第49話 キュウトウチョウ
小学生の頃だった。近所に住んでいる友達がキュウトウチョウと呼んでいるペットをしばしば彼に見せびらかしていたのは。
キュウトウチョウは、雀ほどの大きさの小鳥のような生き物だった。小鳥のような、と頭につくのは完全に小鳥と言い切れなかったためだ。
確かにそいつは灰色の羽毛に覆われ、翼を持ち嘴も持っていた。しかも小さい。そういう意味では小鳥と呼べるのかもしれないが……全体的に何かが変だった。翼も頭も余分に多かったのだ。ヨタヨタと間の抜けた感じでそいつはいつも羽ばたいていたが、それもこれも翼が余分に二枚も多かったためである。
特に目を引くのはたくさんある頭だった。それは後に九個あると彼は知ったのだが、当時は丸っこい身体にこれまた丸っこい頭が幾つもくっついて、おもちゃみたいにでたらめに動いているように思えたのである。
彼はそいつが餌を食べるところを見るのが一番面白かった。頭たちはたくさんある割に知恵が回らないらしく、いつも相争っていた。芋虫を与えられると我先にそれを咥えようとし、咥えた頭には他の頭は容赦しなかった。餌の芋虫を引っ張るだけならばまだ可愛い方で、後ろや斜めからその頭をつついたり羽をむしったりする頭さえあったのだ。
その光景は愚かしくもこっけいで、またそこはかとない物悲しさもあった。
子供だった彼は、キュウトウチョウの存在によって、人は時として様々な感情を同時に抱く事を知った。
「こいつらってほんとに馬鹿だよな」
「ほんとだ、馬鹿だよな」
※
その事件は、彼がキュウトウチョウの異様さにも慣れて……飽き始めた頃に起きた。今にも泣きそうな友達の手の中には、傷ついたキュウトウチョウがいた。灰色の身体は血で汚れていた。血の色は普通の動物のように紅色だと思ったが、光の加減で陰鬱な濃緑色に変化してもいた。
頭が一つ取れたんだ。早口気味に友達はそう言った。
「餌をやったらいつも通り頭同士で喧嘩し始めたんだ。でもってあんまり派手だから止めようと思って攻撃している頭を引っ張ったら、取れちまったんだよ」
友達の言葉に促され、彼はキュウトウチョウを見た。血の出所は、確かに首の付け根当たりだった。幾つも生えた首のうち、切り株のようにすっぱりと取れている部分は確かに見つかった。そこからは未だに紅くて緑色の血を滴らせている。
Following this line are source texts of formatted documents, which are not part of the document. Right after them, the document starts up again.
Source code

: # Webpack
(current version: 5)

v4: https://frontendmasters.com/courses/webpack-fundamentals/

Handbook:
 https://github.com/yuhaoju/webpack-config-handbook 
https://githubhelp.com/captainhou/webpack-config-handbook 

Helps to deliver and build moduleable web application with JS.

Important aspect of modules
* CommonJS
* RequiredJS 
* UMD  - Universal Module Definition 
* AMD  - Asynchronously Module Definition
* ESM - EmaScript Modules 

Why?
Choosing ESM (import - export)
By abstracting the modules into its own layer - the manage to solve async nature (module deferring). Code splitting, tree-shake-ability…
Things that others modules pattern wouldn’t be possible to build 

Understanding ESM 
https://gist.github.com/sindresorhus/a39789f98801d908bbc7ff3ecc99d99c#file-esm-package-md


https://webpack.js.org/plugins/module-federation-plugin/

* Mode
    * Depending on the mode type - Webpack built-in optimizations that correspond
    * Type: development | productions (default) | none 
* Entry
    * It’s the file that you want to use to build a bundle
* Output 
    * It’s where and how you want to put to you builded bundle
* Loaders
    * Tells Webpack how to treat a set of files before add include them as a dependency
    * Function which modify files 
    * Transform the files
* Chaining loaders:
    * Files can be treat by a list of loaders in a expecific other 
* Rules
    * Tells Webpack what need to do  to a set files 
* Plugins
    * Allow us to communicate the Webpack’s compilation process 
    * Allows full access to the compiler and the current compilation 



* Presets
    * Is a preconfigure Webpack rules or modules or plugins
血は止まりそうにはなかった。既に友達の手の中に生臭い水たまりを作るほどに流れているというのに。
「このままだと、こいつ死んじゃうよ?」
※
その後、キュウトウチョウがどうなったのか彼は知らない。程なくして友達の一家が忽然と姿を消したからだ。友達の家は今はもう何もない。一家が去った後に取り潰され、更地になり、新しい家が建ってしまった。その家も何度も何度も取り潰しと建て直しが繰り返されている。
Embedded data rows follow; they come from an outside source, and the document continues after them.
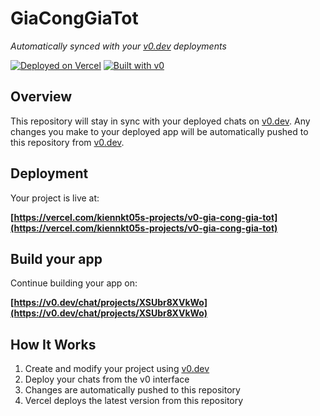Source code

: # GiaCongGiaTot

*Automatically synced with your [v0.dev](https://v0.dev) deployments*

[![Deployed on Vercel](https://img.shields.io/badge/Deployed%20on-Vercel-black?style=for-the-badge&logo=vercel)](https://vercel.com/kiennkt05s-projects/v0-gia-cong-gia-tot)
[![Built with v0](https://img.shields.io/badge/Built%20with-v0.dev-black?style=for-the-badge)](https://v0.dev/chat/projects/XSUbr8XVkWo)

## Overview

This repository will stay in sync with your deployed chats on [v0.dev](https://v0.dev).
Any changes you make to your deployed app will be automatically pushed to this repository from [v0.dev](https://v0.dev).

## Deployment

Your project is live at:

**[https://vercel.com/kiennkt05s-projects/v0-gia-cong-gia-tot](https://vercel.com/kiennkt05s-projects/v0-gia-cong-gia-tot)**

## Build your app

Continue building your app on:

**[https://v0.dev/chat/projects/XSUbr8XVkWo](https://v0.dev/chat/projects/XSUbr8XVkWo)**

## How It Works

1. Create and modify your project using [v0.dev](https://v0.dev)
2. Deploy your chats from the v0 interface
3. Changes are automatically pushed to this repository
4. Vercel deploys the latest version from this repository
キュウトウチョウが九頭鳥と呼ばれる怪鳥である事は、彼が大学生になってから知った。暇つぶしにと読んだ小説の中に記述があったのだ。
九頭鳥は文字通り九個の頭を持つ鳥である。その血には災いを呼び起こす能力があるのだそうだ。その記載を見た時、彼は友達が飼育していたあの小さな鳥を思い出した。
友達は何故一家もろとも失踪してしまったのか。その答えが解ってしまった。その考えが脳裏にこびりつき目眩がした。